**Problem:**
Copy, from the material below, every line in which the word "aBnbwstETH" can be found.

▶

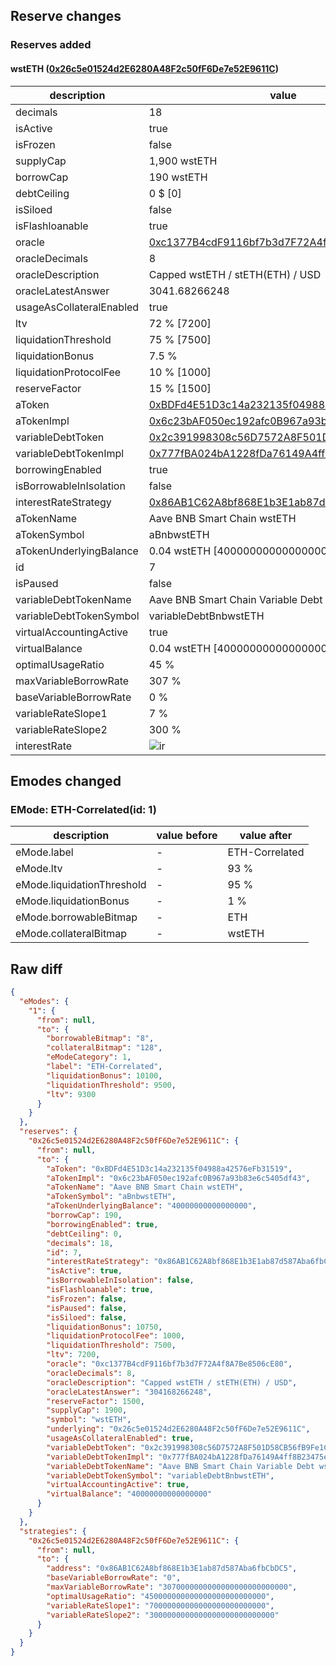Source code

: ## Reserve changes

### Reserves added

#### wstETH ([0x26c5e01524d2E6280A48F2c50fF6De7e52E9611C](https://bscscan.com/address/0x26c5e01524d2E6280A48F2c50fF6De7e52E9611C))

| description | value |
| --- | --- |
| decimals | 18 |
| isActive | true |
| isFrozen | false |
| supplyCap | 1,900 wstETH |
| borrowCap | 190 wstETH |
| debtCeiling | 0 $ [0] |
| isSiloed | false |
| isFlashloanable | true |
| oracle | [0xc1377B4cdF9116bf7b3d7F72A4f8A7Be8506cE80](https://bscscan.com/address/0xc1377B4cdF9116bf7b3d7F72A4f8A7Be8506cE80) |
| oracleDecimals | 8 |
| oracleDescription | Capped wstETH / stETH(ETH) / USD |
| oracleLatestAnswer | 3041.68266248 |
| usageAsCollateralEnabled | true |
| ltv | 72 % [7200] |
| liquidationThreshold | 75 % [7500] |
| liquidationBonus | 7.5 % |
| liquidationProtocolFee | 10 % [1000] |
| reserveFactor | 15 % [1500] |
| aToken | [0xBDFd4E51D3c14a232135f04988a42576eFb31519](https://bscscan.com/address/0xBDFd4E51D3c14a232135f04988a42576eFb31519) |
| aTokenImpl | [0x6c23bAF050ec192afc0B967a93b83e6c5405df43](https://bscscan.com/address/0x6c23bAF050ec192afc0B967a93b83e6c5405df43) |
| variableDebtToken | [0x2c391998308c56D7572A8F501D58CB56fB9Fe1C5](https://bscscan.com/address/0x2c391998308c56D7572A8F501D58CB56fB9Fe1C5) |
| variableDebtTokenImpl | [0x777fBA024bA1228fDa76149A4ff8B23475ed057D](https://bscscan.com/address/0x777fBA024bA1228fDa76149A4ff8B23475ed057D) |
| borrowingEnabled | true |
| isBorrowableInIsolation | false |
| interestRateStrategy | [0x86AB1C62A8bf868E1b3E1ab87d587Aba6fbCbDC5](https://bscscan.com/address/0x86AB1C62A8bf868E1b3E1ab87d587Aba6fbCbDC5) |
| aTokenName | Aave BNB Smart Chain wstETH |
| aTokenSymbol | aBnbwstETH |
| aTokenUnderlyingBalance | 0.04 wstETH [40000000000000000] |
| id | 7 |
| isPaused | false |
| variableDebtTokenName | Aave BNB Smart Chain Variable Debt wstETH |
| variableDebtTokenSymbol | variableDebtBnbwstETH |
| virtualAccountingActive | true |
| virtualBalance | 0.04 wstETH [40000000000000000] |
| optimalUsageRatio | 45 % |
| maxVariableBorrowRate | 307 % |
| baseVariableBorrowRate | 0 % |
| variableRateSlope1 | 7 % |
| variableRateSlope2 | 300 % |
| interestRate | ![ir](https://dash.onaave.com/api/static?variableRateSlope1=70000000000000000000000000&variableRateSlope2=3000000000000000000000000000&optimalUsageRatio=450000000000000000000000000&baseVariableBorrowRate=0&maxVariableBorrowRate=3070000000000000000000000000) |


## Emodes changed

### EMode: ETH-Correlated(id: 1)

| description | value before | value after |
| --- | --- | --- |
| eMode.label | - | ETH-Correlated |
| eMode.ltv | - | 93 % |
| eMode.liquidationThreshold | - | 95 % |
| eMode.liquidationBonus | - | 1 % |
| eMode.borrowableBitmap | - | ETH |
| eMode.collateralBitmap | - | wstETH |


## Raw diff

```json
{
  "eModes": {
    "1": {
      "from": null,
      "to": {
        "borrowableBitmap": "8",
        "collateralBitmap": "128",
        "eModeCategory": 1,
        "label": "ETH-Correlated",
        "liquidationBonus": 10100,
        "liquidationThreshold": 9500,
        "ltv": 9300
      }
    }
  },
  "reserves": {
    "0x26c5e01524d2E6280A48F2c50fF6De7e52E9611C": {
      "from": null,
      "to": {
        "aToken": "0xBDFd4E51D3c14a232135f04988a42576eFb31519",
        "aTokenImpl": "0x6c23bAF050ec192afc0B967a93b83e6c5405df43",
        "aTokenName": "Aave BNB Smart Chain wstETH",
        "aTokenSymbol": "aBnbwstETH",
        "aTokenUnderlyingBalance": "40000000000000000",
        "borrowCap": 190,
        "borrowingEnabled": true,
        "debtCeiling": 0,
        "decimals": 18,
        "id": 7,
        "interestRateStrategy": "0x86AB1C62A8bf868E1b3E1ab87d587Aba6fbCbDC5",
        "isActive": true,
        "isBorrowableInIsolation": false,
        "isFlashloanable": true,
        "isFrozen": false,
        "isPaused": false,
        "isSiloed": false,
        "liquidationBonus": 10750,
        "liquidationProtocolFee": 1000,
        "liquidationThreshold": 7500,
        "ltv": 7200,
        "oracle": "0xc1377B4cdF9116bf7b3d7F72A4f8A7Be8506cE80",
        "oracleDecimals": 8,
        "oracleDescription": "Capped wstETH / stETH(ETH) / USD",
        "oracleLatestAnswer": "304168266248",
        "reserveFactor": 1500,
        "supplyCap": 1900,
        "symbol": "wstETH",
        "underlying": "0x26c5e01524d2E6280A48F2c50fF6De7e52E9611C",
        "usageAsCollateralEnabled": true,
        "variableDebtToken": "0x2c391998308c56D7572A8F501D58CB56fB9Fe1C5",
        "variableDebtTokenImpl": "0x777fBA024bA1228fDa76149A4ff8B23475ed057D",
        "variableDebtTokenName": "Aave BNB Smart Chain Variable Debt wstETH",
        "variableDebtTokenSymbol": "variableDebtBnbwstETH",
        "virtualAccountingActive": true,
        "virtualBalance": "40000000000000000"
      }
    }
  },
  "strategies": {
    "0x26c5e01524d2E6280A48F2c50fF6De7e52E9611C": {
      "from": null,
      "to": {
        "address": "0x86AB1C62A8bf868E1b3E1ab87d587Aba6fbCbDC5",
        "baseVariableBorrowRate": "0",
        "maxVariableBorrowRate": "3070000000000000000000000000",
        "optimalUsageRatio": "450000000000000000000000000",
        "variableRateSlope1": "70000000000000000000000000",
        "variableRateSlope2": "3000000000000000000000000000"
      }
    }
  }
}
```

◀

**Answer section:**
| aTokenSymbol | aBnbwstETH |
        "aTokenSymbol": "aBnbwstETH",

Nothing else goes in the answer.